Éste tiene números, tablas, cuadros, promociones, colores, consejos y desprendibles. Cada centímetro de papel es aprovechado. Es muy común que el recibo ilustre la “refinanciación” de una deuda con la empresa. También es común que se le informe al usuario de alguna sanción o consumo no medido. Esto sucede cuando la empresa tiene pruebas de algún fraude y cobra un estimado de lo que el usuario hurtó.

Decenas de personas con viviendas clasificadas en estratos 1, 2 y 3 pagan estas sanciones. Otros dejan acumular las deudas. Muchos las refutan a través de cartas y procedimientos establecidos. Las empresas Electricaribe y Energía Social responden estos procesos, subcontratan abogados, gastan papel. Muchos van con sus quejas hasta la Superintendencia. Esta última responde cartas, procesos y quejas. Con los años se ha consolidado, además, todo un campo semántico en torno al robo de electricidad. Se habla de barrios “subnormales”, “cultura de no pago”, “marañeros que operan en los barrios del sur”, “hurto de energía”, “fenómeno cultural de los estratos bajos”.

Se ha descrito también en múltiples entrevistas y notas el trabajo del marañero. Éste siempre es un hombre joven que aprendió el oficio de manera informal. “Estas personas son los responsables en gran medida de los llamados pericos, es decir con cables de todo tipo se pegan a las redes”, explicó, por ejemplo, José García Sanleandro, gerente general de Electricaribe. Para contrarrestar el accionar del marañero se ponen en marcha sistemas de cobro comunitario. Si el barrio entero sacó energía, pues se les cobra a todos y el total de energía extraída se divide entre casas, según el número de electrodomésticos que posea cada quien. Los habitantes de estos barrios ven llegar cuadrillas de subcontratistas que cada tanto vienen a hacer censos de carga, a vigilar, a buscar un fraude para tomarle foto o grabarlo.

Para cobrar en estos barrios las empresas subcontratan a otras empresas. Como muchos de quienes viven allí tienen ingresos asistemáticos y bajos, se han ingeniado una factura con varios desprendibles para que uno pueda ir pagando semanalmente o al día, según la plata que vaya consiguiendo. En ocasiones los directivos de las empresas afirman, además, que los habitantes de los barrios subnormales hacen negocio, pues tienen puestos ambulantes y tiendas.

En días pasados, sin embargo, una investigación de once meses realizada por la Policía y la Fiscalía desvertebró una organización delincuencial dedicada al robo de electricidad en Barranquilla, denominada los Eléctricos. A diferencia de los “marulleros”, los Eléctricos son expertos y técnicos en electricidad, con conexiones en el interior de la empresa.
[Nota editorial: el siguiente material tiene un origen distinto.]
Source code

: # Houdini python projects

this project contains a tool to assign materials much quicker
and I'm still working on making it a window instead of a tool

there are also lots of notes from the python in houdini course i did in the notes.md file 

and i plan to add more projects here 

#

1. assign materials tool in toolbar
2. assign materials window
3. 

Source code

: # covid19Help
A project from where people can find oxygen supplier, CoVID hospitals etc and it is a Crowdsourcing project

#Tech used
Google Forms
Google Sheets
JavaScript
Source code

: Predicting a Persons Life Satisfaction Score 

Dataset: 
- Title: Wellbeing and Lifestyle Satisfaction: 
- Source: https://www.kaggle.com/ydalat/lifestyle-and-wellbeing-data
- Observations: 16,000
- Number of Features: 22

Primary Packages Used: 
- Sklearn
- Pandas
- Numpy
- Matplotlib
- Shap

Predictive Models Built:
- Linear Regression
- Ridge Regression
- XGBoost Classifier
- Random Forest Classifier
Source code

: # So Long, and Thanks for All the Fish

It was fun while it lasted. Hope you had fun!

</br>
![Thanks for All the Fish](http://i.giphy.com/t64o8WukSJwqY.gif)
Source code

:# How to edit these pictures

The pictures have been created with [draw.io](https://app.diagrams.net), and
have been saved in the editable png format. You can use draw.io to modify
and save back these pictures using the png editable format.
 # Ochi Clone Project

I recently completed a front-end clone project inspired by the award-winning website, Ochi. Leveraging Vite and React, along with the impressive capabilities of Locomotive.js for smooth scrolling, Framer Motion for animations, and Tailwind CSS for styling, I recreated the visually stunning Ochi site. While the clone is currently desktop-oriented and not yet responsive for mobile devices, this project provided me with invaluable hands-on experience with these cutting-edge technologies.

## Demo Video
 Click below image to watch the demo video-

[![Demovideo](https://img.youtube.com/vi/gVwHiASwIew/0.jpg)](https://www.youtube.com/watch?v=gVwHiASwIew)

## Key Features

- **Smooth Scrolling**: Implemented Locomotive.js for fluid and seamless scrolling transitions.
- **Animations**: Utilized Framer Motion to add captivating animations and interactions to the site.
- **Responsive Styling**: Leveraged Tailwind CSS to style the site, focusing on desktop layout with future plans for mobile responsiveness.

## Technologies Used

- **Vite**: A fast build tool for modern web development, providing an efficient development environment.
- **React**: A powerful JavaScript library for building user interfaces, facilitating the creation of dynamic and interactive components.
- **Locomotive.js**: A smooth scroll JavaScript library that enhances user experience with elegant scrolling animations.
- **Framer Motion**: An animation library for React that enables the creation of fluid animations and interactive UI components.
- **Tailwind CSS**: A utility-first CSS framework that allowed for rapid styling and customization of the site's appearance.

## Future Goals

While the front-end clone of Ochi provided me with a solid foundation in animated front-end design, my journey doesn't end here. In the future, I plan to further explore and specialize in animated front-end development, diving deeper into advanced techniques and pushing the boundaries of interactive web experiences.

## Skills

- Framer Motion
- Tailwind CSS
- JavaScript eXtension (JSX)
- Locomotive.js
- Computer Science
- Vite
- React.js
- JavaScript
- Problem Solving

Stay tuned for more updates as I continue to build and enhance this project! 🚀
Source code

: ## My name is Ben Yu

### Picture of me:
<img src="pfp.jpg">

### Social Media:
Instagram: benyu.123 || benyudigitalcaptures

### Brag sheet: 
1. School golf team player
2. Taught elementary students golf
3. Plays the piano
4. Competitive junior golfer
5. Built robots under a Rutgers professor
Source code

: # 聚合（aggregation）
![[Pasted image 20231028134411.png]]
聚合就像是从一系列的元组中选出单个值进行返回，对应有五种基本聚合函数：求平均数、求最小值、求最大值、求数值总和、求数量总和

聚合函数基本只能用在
El fraude se realizaba “con la última tecnología…, la PTM, que es por medio de una señal wi-fi que hace control del consumo y es enviado a un servidor de la empresa”, afirmó el general de la Policía Metropolitana. Uno de los “eléctricos”, agregó el general, “logró clonar ese servicio en un tiempo corto y bajar el consumo especialmente en casinos, donde hay mayor concentración de consumos”.

Dicho de otra manera: la cultura del casino grande y multicolor en el que siempre es Navidad, del establecimiento comercial al que toca ir con saco y de los estratos 5 y 6 en los que cada bebé nacido y por nacer tiene su aire acondicionado.